Saved data entries
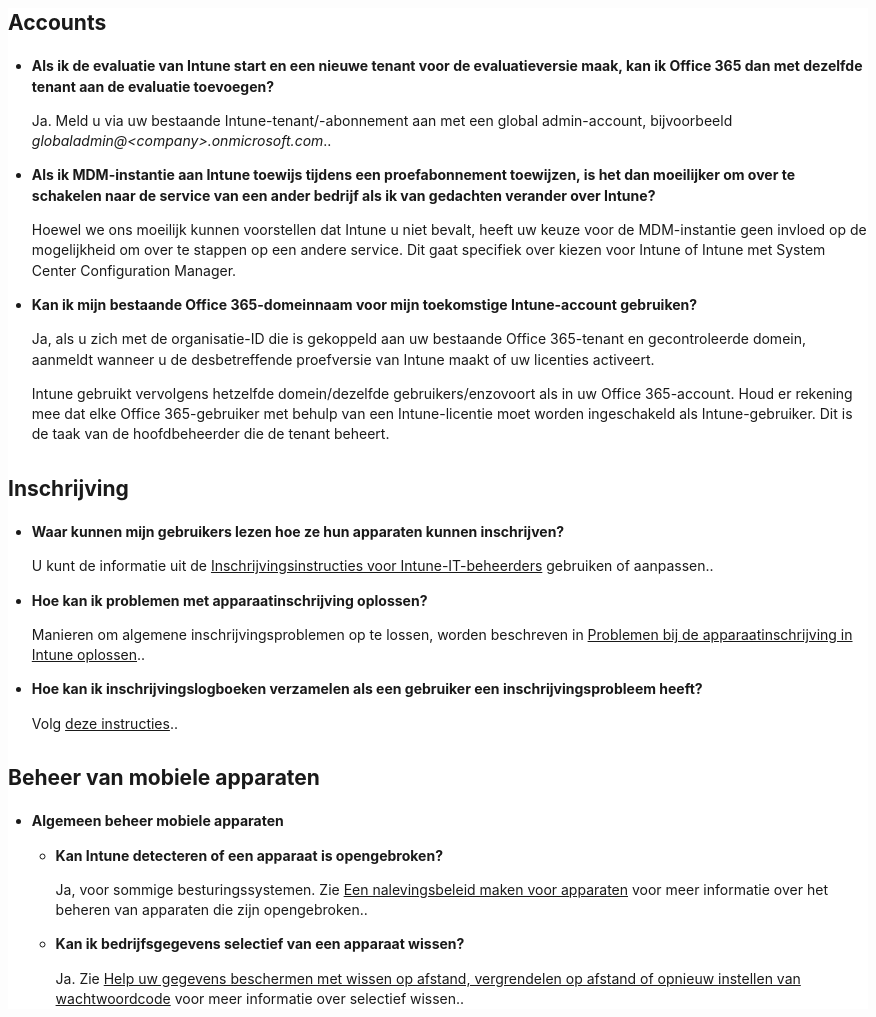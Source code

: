 ## Accounts

-   **Als ik de evaluatie van Intune start en een nieuwe tenant voor de evaluatieversie maak, kan ik Office 365 dan met dezelfde tenant aan de evaluatie toevoegen?**

    Ja. Meld u via uw bestaande Intune-tenant/-abonnement aan met een global admin-account, bijvoorbeeld *globaladmin@&lt;company&gt;.onmicrosoft.com*..

-   **Als ik MDM-instantie aan Intune toewijs tijdens een proefabonnement toewijzen, is het dan moeilijker om over te schakelen naar de service van een ander bedrijf als ik van gedachten verander over Intune?**

    Hoewel we ons moeilijk kunnen voorstellen dat Intune u niet bevalt, heeft uw keuze voor de MDM-instantie geen invloed op de mogelijkheid om over te stappen op een andere service. Dit gaat specifiek over kiezen voor Intune of Intune met System Center Configuration Manager.

-   **Kan ik mijn bestaande Office 365-domeinnaam voor mijn toekomstige Intune-account gebruiken?**

    Ja, als u zich met de organisatie-ID die is gekoppeld aan uw bestaande Office 365-tenant en gecontroleerde domein, aanmeldt wanneer u de desbetreffende proefversie van Intune maakt of uw licenties activeert.

    Intune gebruikt vervolgens hetzelfde domein/dezelfde gebruikers/enzovoort als in uw Office 365-account. Houd er rekening mee dat elke Office 365-gebruiker met behulp van een Intune-licentie moet worden ingeschakeld als Intune-gebruiker. Dit is de taak van de hoofdbeheerder die de tenant beheert.

## Inschrijving

-   **Waar kunnen mijn gebruikers lezen hoe ze hun apparaten kunnen inschrijven?**

    U kunt de informatie uit de [Inschrijvingsinstructies voor Intune-IT-beheerders](https://gallery.technet.microsoft.com/End-user-Intune-enrollment-55dfd64a) gebruiken of aanpassen..

-   **Hoe kan ik problemen met apparaatinschrijving oplossen?**

    Manieren om algemene inschrijvingsproblemen op te lossen, worden beschreven in [Problemen bij de apparaatinschrijving in Intune oplossen](/intune/troubleshoot/troubleshoot-device-enrollment-in-intune)..

-   **Hoe kan ik inschrijvingslogboeken verzamelen als een gebruiker een inschrijvingsprobleem heeft?**

    Volg [deze instructies](http://www.microsoft.com/en-us/download/46391)..

## Beheer van mobiele apparaten

-   **Algemeen beheer mobiele apparaten**

    -   **Kan Intune detecteren of een apparaat is opengebroken?**

        Ja, voor sommige besturingssystemen. Zie [Een nalevingsbeleid maken voor apparaten](/intune/deploy-use/create-a-device-compliance-policy-in-microsoft-intune.md) voor meer informatie over het beheren van apparaten die zijn opengebroken..

    -   **Kan ik bedrijfsgegevens selectief van een apparaat wissen?**

        Ja. Zie [Help uw gegevens beschermen met wissen op afstand, vergrendelen op afstand of opnieuw instellen van wachtwoordcode](/intune/deploy-use/use-remote-lock-and-passcode-reset-in-microsoft-intune.md) voor meer informatie over selectief wissen..
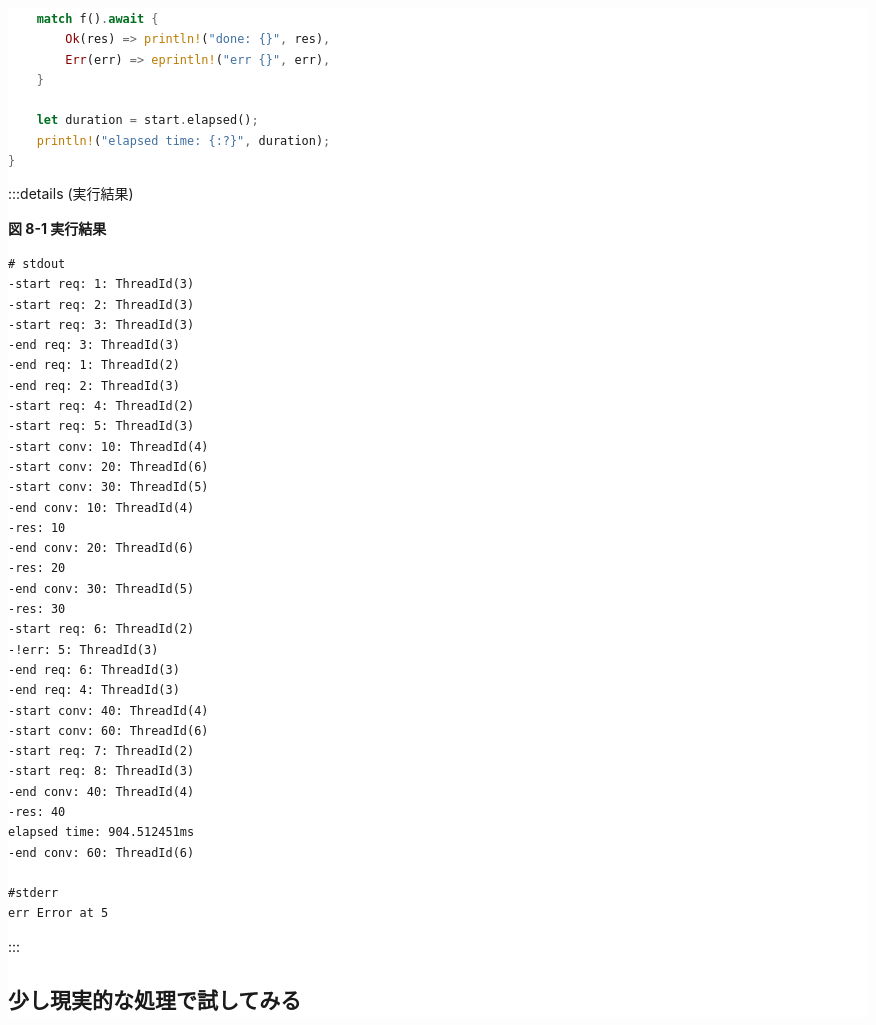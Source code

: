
 ```rust
    match f().await {
        Ok(res) => println!("done: {}", res),
        Err(err) => eprintln!("err {}", err),
    }

    let duration = start.elapsed();
    println!("elapsed time: {:?}", duration);
}
```

:::details (実行結果)

**図 8-1 実行結果**

    # stdout
    -start req: 1: ThreadId(3)
    -start req: 2: ThreadId(3)
    -start req: 3: ThreadId(3)
    -end req: 3: ThreadId(3)
    -end req: 1: ThreadId(2)
    -end req: 2: ThreadId(3)
    -start req: 4: ThreadId(2)
    -start req: 5: ThreadId(3)
    -start conv: 10: ThreadId(4)
    -start conv: 20: ThreadId(6)
    -start conv: 30: ThreadId(5)
    -end conv: 10: ThreadId(4)
    -res: 10
    -end conv: 20: ThreadId(6)
    -res: 20
    -end conv: 30: ThreadId(5)
    -res: 30
    -start req: 6: ThreadId(2)
    -!err: 5: ThreadId(3)
    -end req: 6: ThreadId(3)
    -end req: 4: ThreadId(3)
    -start conv: 40: ThreadId(4)
    -start conv: 60: ThreadId(6)
    -start req: 7: ThreadId(2)
    -start req: 8: ThreadId(3)
    -end conv: 40: ThreadId(4)
    -res: 40
    elapsed time: 904.512451ms
    -end conv: 60: ThreadId(6)

    #stderr
    err Error at 5

:::

## 少し現実的な処理で試してみる
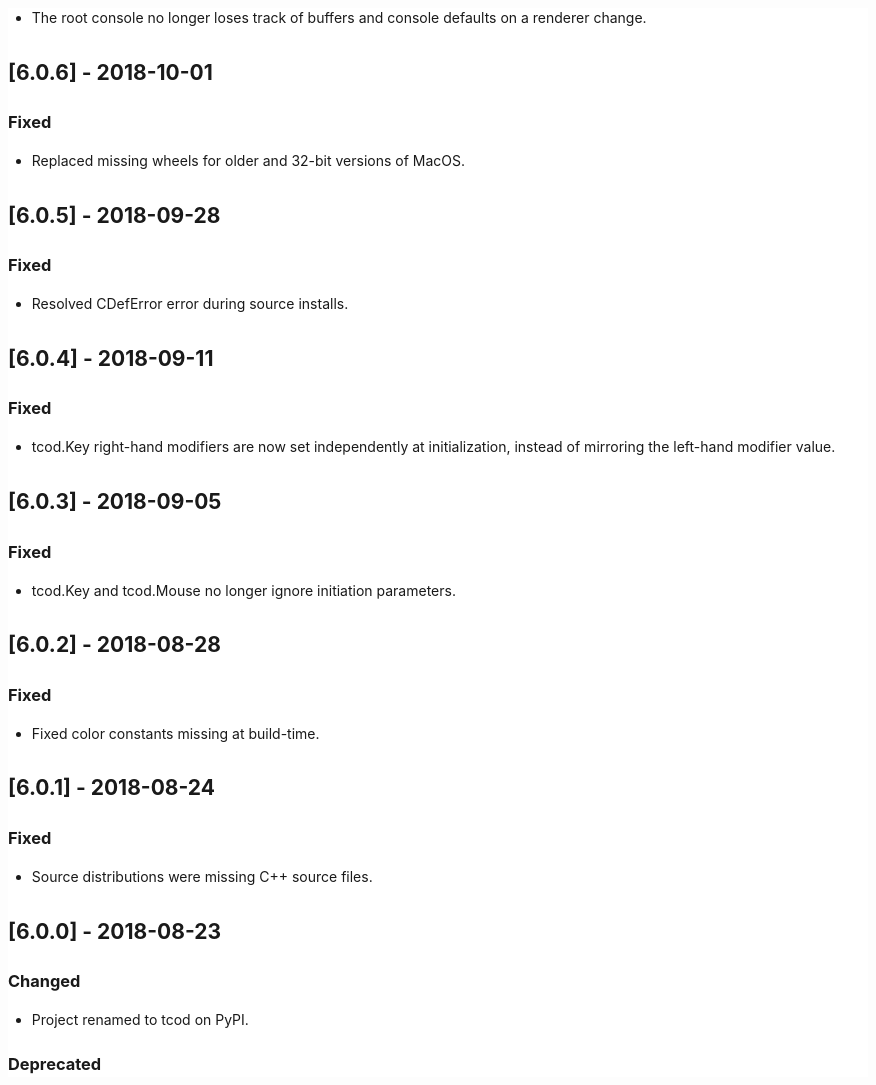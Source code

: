 - The root console no longer loses track of buffers and console defaults on a
  renderer change.

## [6.0.6] - 2018-10-01

### Fixed

- Replaced missing wheels for older and 32-bit versions of MacOS.

## [6.0.5] - 2018-09-28

### Fixed

- Resolved CDefError error during source installs.

## [6.0.4] - 2018-09-11

### Fixed

- tcod.Key right-hand modifiers are now set independently at initialization,
  instead of mirroring the left-hand modifier value.

## [6.0.3] - 2018-09-05

### Fixed

- tcod.Key and tcod.Mouse no longer ignore initiation parameters.

## [6.0.2] - 2018-08-28

### Fixed

- Fixed color constants missing at build-time.

## [6.0.1] - 2018-08-24

### Fixed

- Source distributions were missing C++ source files.

## [6.0.0] - 2018-08-23

### Changed

- Project renamed to tcod on PyPI.

### Deprecated
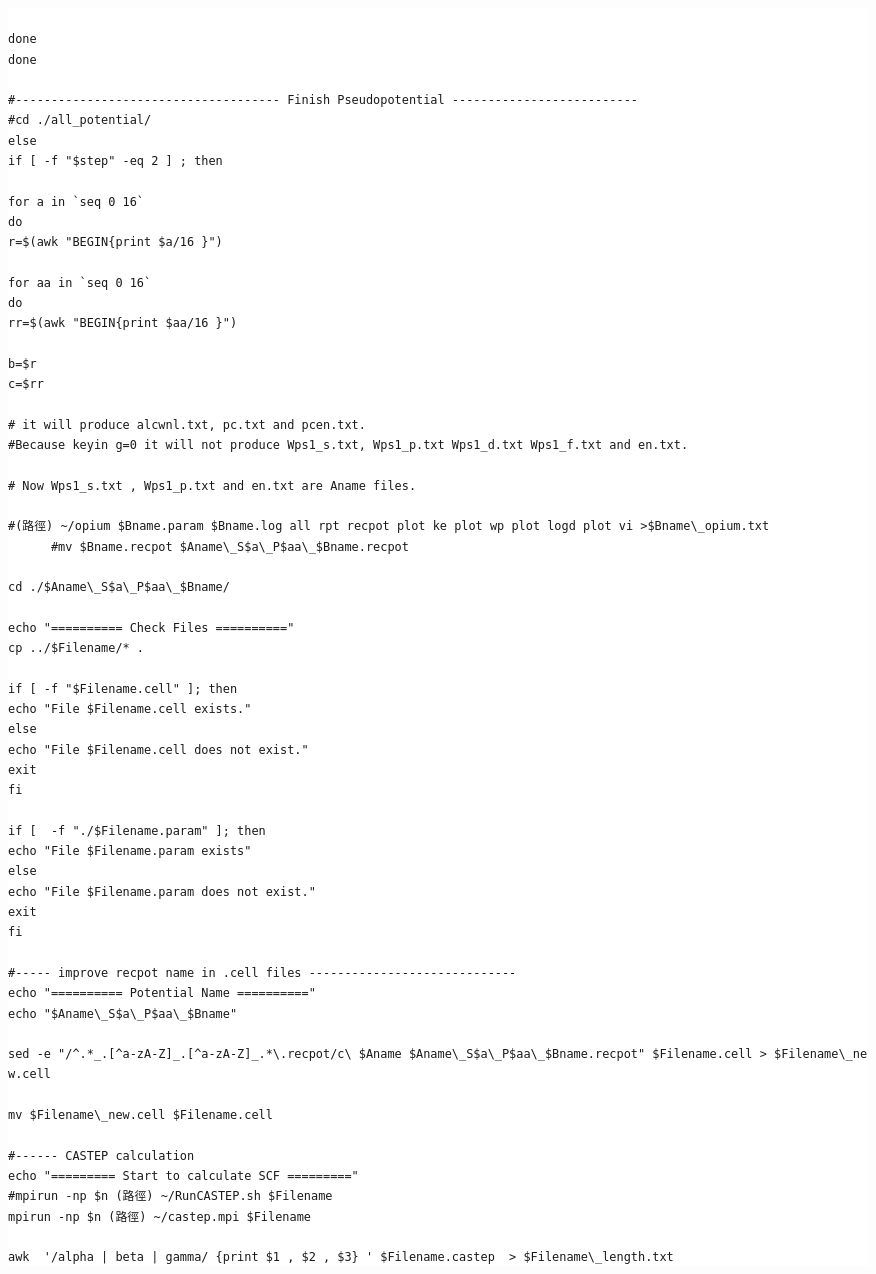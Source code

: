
 ```

done
done

#------------------------------------- Finish Pseudopotential --------------------------
#cd ./all_potential/
else
if [ -f "$step" -eq 2 ] ; then

for a in `seq 0 16`
do
r=$(awk "BEGIN{print $a/16 }")

for aa in `seq 0 16`
do
rr=$(awk "BEGIN{print $aa/16 }")

b=$r
c=$rr

# it will produce alcwnl.txt, pc.txt and pcen.txt.
#Because keyin g=0 it will not produce Wps1_s.txt, Wps1_p.txt Wps1_d.txt Wps1_f.txt and en.txt.

# Now Wps1_s.txt , Wps1_p.txt and en.txt are Aname files.

#(路徑) ~/opium $Bname.param $Bname.log all rpt recpot plot ke plot wp plot logd plot vi >$Bname\_opium.txt
      #mv $Bname.recpot $Aname\_S$a\_P$aa\_$Bname.recpot

cd ./$Aname\_S$a\_P$aa\_$Bname/

echo "========== Check Files =========="
cp ../$Filename/* .

if [ -f "$Filename.cell" ]; then
echo "File $Filename.cell exists."
else
echo "File $Filename.cell does not exist."
exit
fi

if [  -f "./$Filename.param" ]; then
echo "File $Filename.param exists"
else
echo "File $Filename.param does not exist."
exit
fi

#----- improve recpot name in .cell files -----------------------------
echo "========== Potential Name =========="
echo "$Aname\_S$a\_P$aa\_$Bname"

sed -e "/^.*_.[^a-zA-Z]_.[^a-zA-Z]_.*\.recpot/c\ $Aname $Aname\_S$a\_P$aa\_$Bname.recpot" $Filename.cell > $Filename\_new.cell

mv $Filename\_new.cell $Filename.cell

#------ CASTEP calculation
echo "========= Start to calculate SCF ========="
#mpirun -np $n (路徑) ~/RunCASTEP.sh $Filename
mpirun -np $n (路徑) ~/castep.mpi $Filename

awk  '/alpha | beta | gamma/ {print $1 , $2 , $3} ' $Filename.castep  > $Filename\_length.txt
```
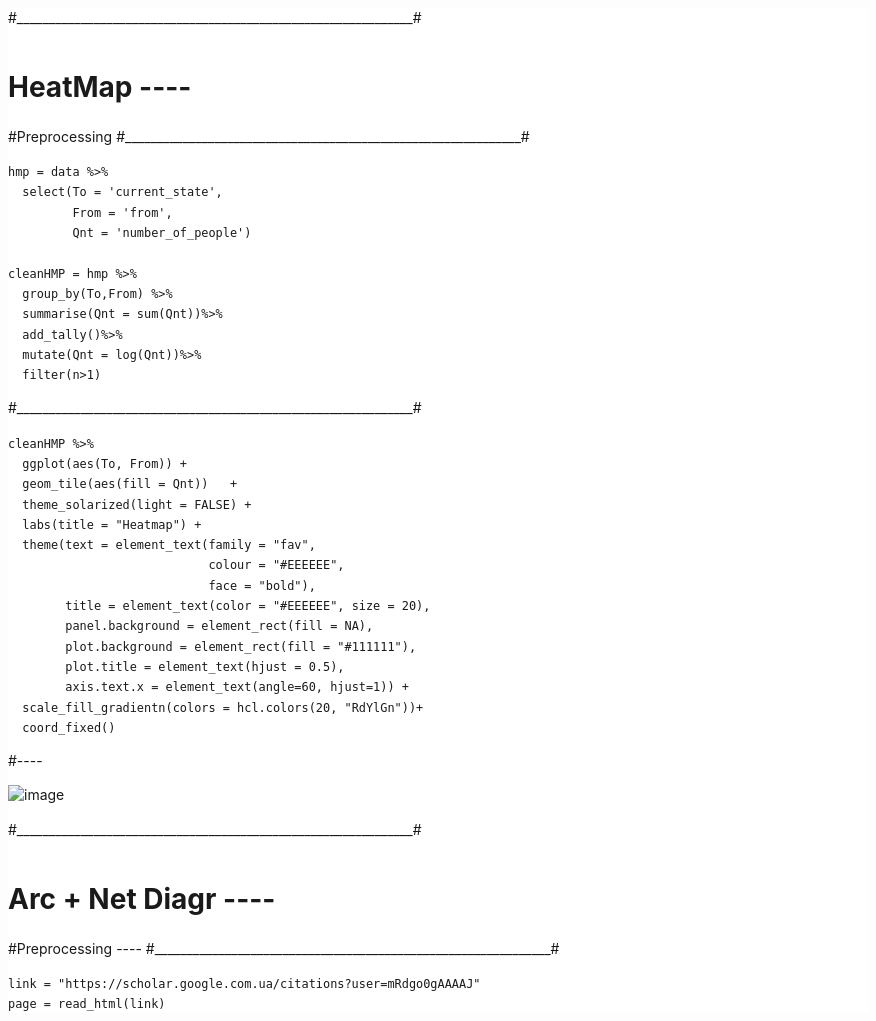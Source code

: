   
#______________________________________________________________#
#                         HeatMap                           ---- 
  
#Preprocessing
#______________________________________________________________#
    
    hmp = data %>%
      select(To = 'current_state', 
             From = 'from',
             Qnt = 'number_of_people')

    cleanHMP = hmp %>%
      group_by(To,From) %>%
      summarise(Qnt = sum(Qnt))%>%
      add_tally()%>%
      mutate(Qnt = log(Qnt))%>%
      filter(n>1)
  
#______________________________________________________________# 

    cleanHMP %>%
      ggplot(aes(To, From)) +
      geom_tile(aes(fill = Qnt))   +   
      theme_solarized(light = FALSE) +
      labs(title = "Heatmap") +
      theme(text = element_text(family = "fav", 
                                colour = "#EEEEEE",
                                face = "bold"),
            title = element_text(color = "#EEEEEE", size = 20),
            panel.background = element_rect(fill = NA),
            plot.background = element_rect(fill = "#111111"),
            plot.title = element_text(hjust = 0.5),
            axis.text.x = element_text(angle=60, hjust=1)) +
      scale_fill_gradientn(colors = hcl.colors(20, "RdYlGn"))+
      coord_fixed()
      
#----
 
 ![image](https://user-images.githubusercontent.com/58554631/226739410-f7aa28c4-1106-4681-9c24-fe62daaa9ff3.png)
  
  
#______________________________________________________________#
#                     Arc + Net Diagr                      ---- 
  
#Preprocessing ----
#______________________________________________________________#
    
    link = "https://scholar.google.com.ua/citations?user=mRdgo0gAAAAJ"
    page = read_html(link)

> [Exercise details] Look for "Arc + Net Diagr" in the records. Write out its line and every later line through the end exactly, with nothing more.

> [Problem solution]
#                     Arc + Net Diagr                      ---- 
  
#Preprocessing ----
#______________________________________________________________#
    
    link = "https://scholar.google.com.ua/citations?user=mRdgo0gAAAAJ"
    page = read_html(link)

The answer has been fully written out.